(I am not sure this is a philosophical question, and this is not really a philosophical answer. But I think it is close enough.)
One answer from psychology is meditation of various kinds. From a certain Dialectical-Behaviorist perspective, we think we are immortal because we identify with the 'talking' mind, which rationalizes the frailty of the body away, as defense of its own territory. (When left entirely to its own, the 'talking mind' makes us all Platonists, convinced that it is itself going to survive beyond this world.)
If that is the case, then we come back into rational contemplation of our mortality, not when we are thinking about it consciously, but when we are fully immersed in physical sensation and not abstracted away. For instance, when we notice that the water does not feel exactly the same way it did when we were children, and we let that unconscious awareness sit with us. This takes place most directly when we purposely pursue and sit in Lacan's 'Real' or Winograd's 'thrownness' as versions of Heidegger's 'Dasein', moving away from purpose and intention viewing the related feeling of 'readyiness-to-hand' objectively and insisting upon dismissing it immediately. (Basically a demystified view of ordinary mediation as it appears almost everywhere. But not the kind that makes the experience of time 'fly'. The kind that makes it feel like time is very slow.)

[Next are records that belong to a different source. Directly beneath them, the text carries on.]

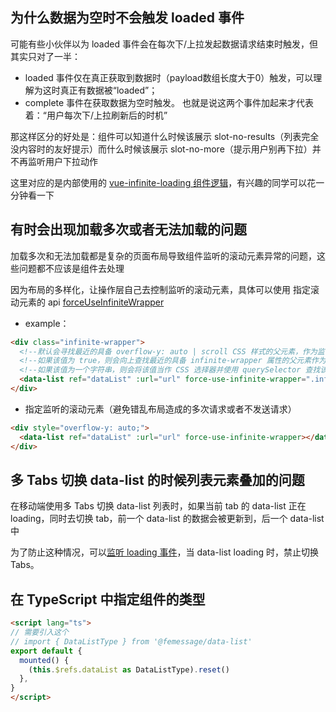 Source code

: ## 为什么数据为空时不会触发 loaded 事件
可能有些小伙伴以为 loaded 事件会在每次下/上拉发起数据请求结束时触发，但其实只对了一半：
- loaded 事件仅在真正获取到数据时（payload数组长度大于0）触发，可以理解为这时真正有数据被“loaded”；
- complete 事件在获取数据为空时触发。
也就是说这两个事件加起来才代表着：“用户每次下/上拉刷新后的时机”

那这样区分的好处是：组件可以知道什么时候该展示 slot-no-results（列表完全没内容时的友好提示）而什么时候该展示 slot-no-more（提示用户别再下拉）并不再监听用户下拉动作

这里对应的是内部使用的 [vue-infinite-loading 组件逻辑](https://peachscript.github.io/vue-infinite-loading/zh/api/#%E4%BA%8B%E4%BB%B6)，有兴趣的同学可以花一分钟看一下

## 有时会出现加载多次或者无法加载的问题
加载多次和无法加载都是复杂的页面布局导致组件监听的滚动元素异常的问题，这些问题都不应该是组件去处理

因为布局的多样化，让操作层自己去控制监听的滚动元素，具体可以使用 指定滚动元素的 api [forceUseInfiniteWrapper](https://peachscript.github.io/vue-infinite-loading/zh/api/#forceuseinfinitewrapper)

* example：

```html
<div class="infinite-wrapper">
  <!--默认会寻找最近的具备 overflow-y: auto | scroll CSS 样式的父元素，作为监听滚动事件的目标元素-->
  <!--如果该值为 true，则会向上查找最近的具备 infinite-wrapper 属性的父元素作为滚动容器-->
  <!--如果该值为一个字符串，则会将该值当作 CSS 选择器并使用 querySelector 查找该元素，将其作为滚动容器-->
  <data-list ref="dataList" :url="url" force-use-infinite-wrapper=".infinite-wrapper"></data-list>
</div>
```

* 指定监听的滚动元素（避免错乱布局造成的多次请求或者不发送请求）

```html
<div style="overflow-y: auto;">
  <data-list ref="dataList" :url="url" force-use-infinite-wrapper></data-list>
</div>
```

## 多 Tabs 切换 data-list 的时候列表元素叠加的问题

在移动端使用多 Tabs 切换 data-list 列表时，如果当前 tab 的 data-list 正在 loading，同时去切换 tab，前一个 data-list 的数据会被更新到，后一个 data-list 中

为了防止这种情况，可以[监听 loading 事件](https://femessage.github.io/data-list/#/Components?id=datalist)，当 data-list loading 时，禁止切换 Tabs。

## 在 TypeScript 中指定组件的类型

```html
<script lang="ts">
// 需要引入这个
// import { DataListType } from '@femessage/data-list'
export default {
  mounted() {
    (this.$refs.dataList as DataListType).reset()
  },
}
</script>
```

For those for whom straightforward meditation by physical immersion is difficult, various cultures have proposed forced meditation, using a substance that pushes the conscious mind into the background, and pulls us forward into the sensory apparatus and the distortions of memory directly. Among those that often increase awareness of mortality are low doses of mescaline, which raises subconscious images of death and morose contemplations directly, and dimethyltriptamine, which creates otherworldly waking-dream style presentations of our experience and memories for the affected individual to learn how to navigate.
This theory is one of the reasons that those with terminal illness are sometimes introduced to psilocybin to reduce their fear of death. If they have not taken these other substances when they were younger, direct contact with reminders of death is not productive. But pulling their awareness into a more pure sensualism helps them psychologically even if due to their illnesses, the resulting sensations and experiences are not positive.